Lamentablemente la indignación que generó el hecho de que la familia Triaca se desempeñe en el Estado, lo único que generó en los comunicadores es la opinión básica y simplista de solicitar una ley que directamente lo impida.
Pareciera ser que en Argentina y muchas partes de la región, todo lo que nos parece mal se busca solucionar con una ley: que existan salarios bajos, el desempleo, el consumo de drogas o cualquier otra cosa. El problema es que muchas veces estas soluciones mágicas nos desvían del punto en cuestión y las legislaciones pretenciosas suelen tener resultados contraproducentes.
En este caso no es que no deba existir esta legislación, habría que debatirlo, pero lo que definitivamente puede ser perjudicial es asumir que por medio de esta iniciativa se logrará terminar con los puestos discrecionales en la administración pública.
Para abordar este tema es necesario volver a la antigua cuestión sobre si queremos modificar la conducta humana desde un ideal o si vamos a generar instituciones que funcionen lo mejor posible dado nuestro comportamiento como seres humanos imperfectos. La evidencia muestra que la segunda opción ha funcionado bastante mejor que la primera.
El elemento que falta en estos debates es la discusión sobre el tamaño del Estado y sus potestades. Es lógico que muchos funcionarios de este gobierno, como del anterior y del próximo, busquen sacar beneficios para los suyos. Sobre todo en países como Argentina donde es evidente que todo el mundo lo hace, por lo que no existen muchos incentivos para comportarse de manera virtuosa.
Si aceptamos a los seres humanos (y los funcionarios lo son) con sus virtudes y defectos vamos a aceptar que necesitamos instituciones que traten de minimizar lo máximo posible las arbitrariedades, que claro está, existirán siempre. Tratar de eliminarlas como único resultado posible generará una desilusión inevitable.
Al aceptar que las autoridades que sean electas nombrarán a cientos de funcionarios, que a su vez contratarán a miles de empleados públicos, lo único concreto que puede buscarse es limitar la estructura burocrática gubernamental a lo mínimo posible: al aparato que garantice los derechos individuales de las personas.

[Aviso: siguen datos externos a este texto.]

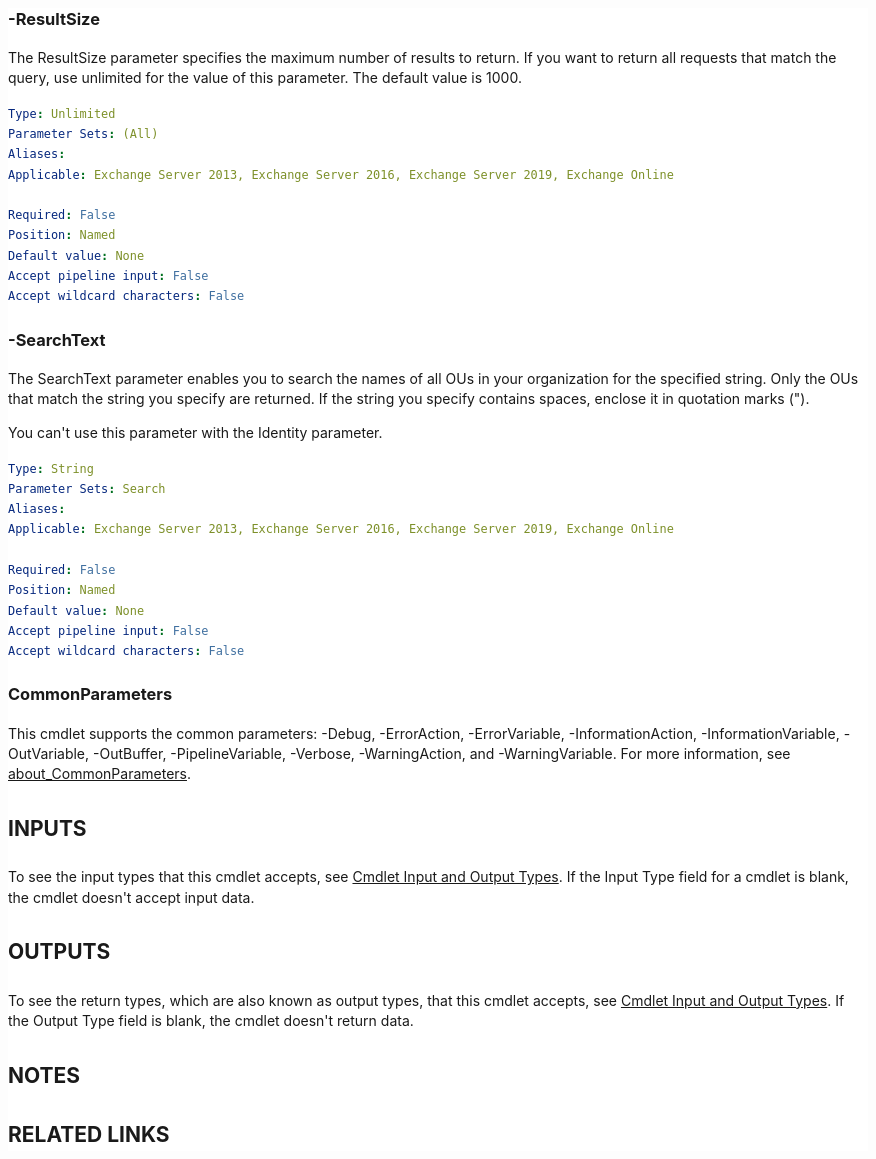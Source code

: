 ### -ResultSize
The ResultSize parameter specifies the maximum number of results to return. If you want to return all requests that match the query, use unlimited for the value of this parameter. The default value is 1000.

```yaml
Type: Unlimited
Parameter Sets: (All)
Aliases:
Applicable: Exchange Server 2013, Exchange Server 2016, Exchange Server 2019, Exchange Online

Required: False
Position: Named
Default value: None
Accept pipeline input: False
Accept wildcard characters: False
```

### -SearchText
The SearchText parameter enables you to search the names of all OUs in your organization for the specified string. Only the OUs that match the string you specify are returned. If the string you specify contains spaces, enclose it in quotation marks (").

You can't use this parameter with the Identity parameter.

```yaml
Type: String
Parameter Sets: Search
Aliases:
Applicable: Exchange Server 2013, Exchange Server 2016, Exchange Server 2019, Exchange Online

Required: False
Position: Named
Default value: None
Accept pipeline input: False
Accept wildcard characters: False
```

### CommonParameters
This cmdlet supports the common parameters: -Debug, -ErrorAction, -ErrorVariable, -InformationAction, -InformationVariable, -OutVariable, -OutBuffer, -PipelineVariable, -Verbose, -WarningAction, and -WarningVariable. For more information, see [about_CommonParameters](https://go.microsoft.com/fwlink/p/?LinkID=113216).

## INPUTS

###  
To see the input types that this cmdlet accepts, see [Cmdlet Input and Output Types](https://go.microsoft.com/fwlink/p/?LinkId=616387). If the Input Type field for a cmdlet is blank, the cmdlet doesn't accept input data.

## OUTPUTS

###  
To see the return types, which are also known as output types, that this cmdlet accepts, see [Cmdlet Input and Output Types](https://go.microsoft.com/fwlink/p/?LinkId=616387). If the Output Type field is blank, the cmdlet doesn't return data.

## NOTES

## RELATED LINKS
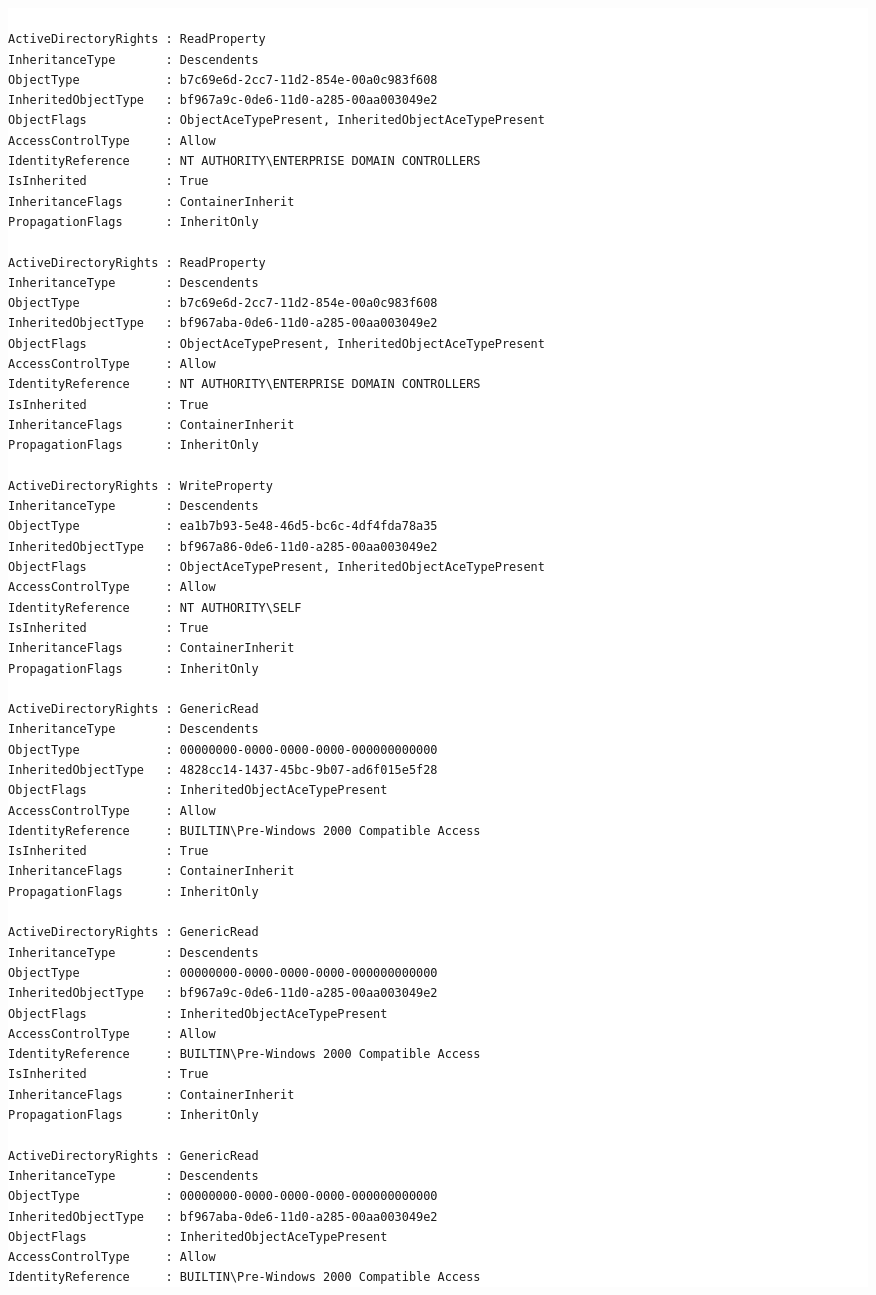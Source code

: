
 ```

ActiveDirectoryRights : ReadProperty
InheritanceType       : Descendents
ObjectType            : b7c69e6d-2cc7-11d2-854e-00a0c983f608
InheritedObjectType   : bf967a9c-0de6-11d0-a285-00aa003049e2
ObjectFlags           : ObjectAceTypePresent, InheritedObjectAceTypePresent
AccessControlType     : Allow
IdentityReference     : NT AUTHORITY\ENTERPRISE DOMAIN CONTROLLERS
IsInherited           : True
InheritanceFlags      : ContainerInherit
PropagationFlags      : InheritOnly

ActiveDirectoryRights : ReadProperty
InheritanceType       : Descendents
ObjectType            : b7c69e6d-2cc7-11d2-854e-00a0c983f608
InheritedObjectType   : bf967aba-0de6-11d0-a285-00aa003049e2
ObjectFlags           : ObjectAceTypePresent, InheritedObjectAceTypePresent
AccessControlType     : Allow
IdentityReference     : NT AUTHORITY\ENTERPRISE DOMAIN CONTROLLERS
IsInherited           : True
InheritanceFlags      : ContainerInherit
PropagationFlags      : InheritOnly

ActiveDirectoryRights : WriteProperty
InheritanceType       : Descendents
ObjectType            : ea1b7b93-5e48-46d5-bc6c-4df4fda78a35
InheritedObjectType   : bf967a86-0de6-11d0-a285-00aa003049e2
ObjectFlags           : ObjectAceTypePresent, InheritedObjectAceTypePresent
AccessControlType     : Allow
IdentityReference     : NT AUTHORITY\SELF
IsInherited           : True
InheritanceFlags      : ContainerInherit
PropagationFlags      : InheritOnly

ActiveDirectoryRights : GenericRead
InheritanceType       : Descendents
ObjectType            : 00000000-0000-0000-0000-000000000000
InheritedObjectType   : 4828cc14-1437-45bc-9b07-ad6f015e5f28
ObjectFlags           : InheritedObjectAceTypePresent
AccessControlType     : Allow
IdentityReference     : BUILTIN\Pre-Windows 2000 Compatible Access
IsInherited           : True
InheritanceFlags      : ContainerInherit
PropagationFlags      : InheritOnly

ActiveDirectoryRights : GenericRead
InheritanceType       : Descendents
ObjectType            : 00000000-0000-0000-0000-000000000000
InheritedObjectType   : bf967a9c-0de6-11d0-a285-00aa003049e2
ObjectFlags           : InheritedObjectAceTypePresent
AccessControlType     : Allow
IdentityReference     : BUILTIN\Pre-Windows 2000 Compatible Access
IsInherited           : True
InheritanceFlags      : ContainerInherit
PropagationFlags      : InheritOnly

ActiveDirectoryRights : GenericRead
InheritanceType       : Descendents
ObjectType            : 00000000-0000-0000-0000-000000000000
InheritedObjectType   : bf967aba-0de6-11d0-a285-00aa003049e2
ObjectFlags           : InheritedObjectAceTypePresent
AccessControlType     : Allow
IdentityReference     : BUILTIN\Pre-Windows 2000 Compatible Access
```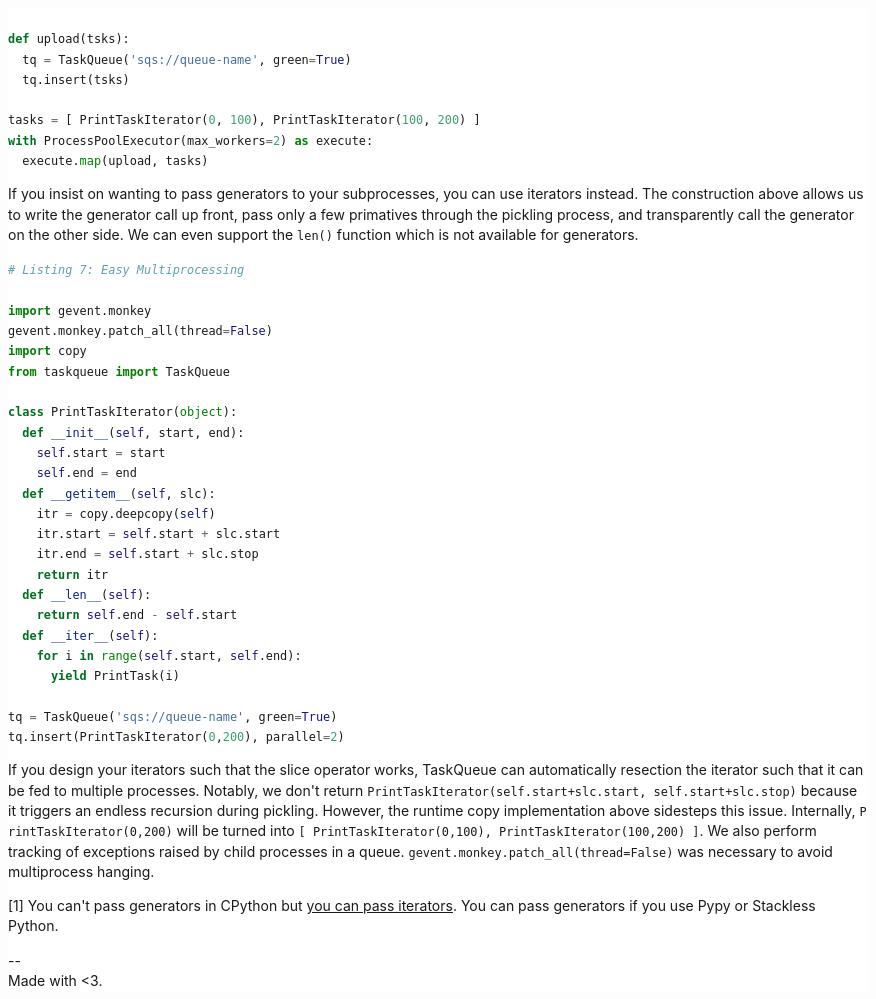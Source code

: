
 ```python

def upload(tsks):
  tq = TaskQueue('sqs://queue-name', green=True)
  tq.insert(tsks)

tasks = [ PrintTaskIterator(0, 100), PrintTaskIterator(100, 200) ]
with ProcessPoolExecutor(max_workers=2) as execute:
  execute.map(upload, tasks)
```

If you insist on wanting to pass generators to your subprocesses, you can use iterators instead. The construction above allows us to write the generator call up front, pass only a few primatives through the pickling process, and transparently call the generator on the other side. We can even support the `len()` function which is not available for generators.

```python
# Listing 7: Easy Multiprocessing

import gevent.monkey
gevent.monkey.patch_all(thread=False)
import copy
from taskqueue import TaskQueue

class PrintTaskIterator(object):
  def __init__(self, start, end):
    self.start = start
    self.end = end
  def __getitem__(self, slc):
    itr = copy.deepcopy(self)
    itr.start = self.start + slc.start
    itr.end = self.start + slc.stop
    return itr
  def __len__(self):
    return self.end - self.start
  def __iter__(self):
    for i in range(self.start, self.end):
      yield PrintTask(i)

tq = TaskQueue('sqs://queue-name', green=True)
tq.insert(PrintTaskIterator(0,200), parallel=2)
```

If you design your iterators such that the slice operator works, TaskQueue can
automatically resection the iterator such that it can be fed to multiple processes. Notably, we don't return `PrintTaskIterator(self.start+slc.start, self.start+slc.stop)` because it triggers an endless recursion during pickling. However, the runtime copy implementation above sidesteps this issue. Internally, `PrintTaskIterator(0,200)` will be turned into `[ PrintTaskIterator(0,100), PrintTaskIterator(100,200) ]`. We also perform tracking of exceptions raised by child processes in a queue. `gevent.monkey.patch_all(thread=False)` was necessary to avoid multiprocess hanging.

[1] You can't pass generators in CPython but [you can pass iterators](https://stackoverflow.com/questions/1939015/singleton-python-generator-or-pickle-a-python-generator/1939493#1939493). You can pass generators if you use Pypy or Stackless Python.

--  
Made with <3.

La multiplicidad de secretarías y ministerios en todos los niveles de gobierno son el caldo de cultivo para las contrataciones arbitrarias y representan el verdadero problema a solucionar.
Si se mantiene la misma estructura descomunal del Estado argentino, aunque se prohíban las contrataciones a los parientes, proliferarán las de las amantes, los amigos o correligionarios políticos. Si lograran —de alguna forma— prohibirse todas esas situaciones, seguramente se hallará la forma para poder hacer uso de los recursos públicos de igual manera.
La única solución concreta y realista para enfrentar esta situación es la de reducir las dependencias estatales, que tienen como única finalidad ser bolsas de trabajo de la clase política.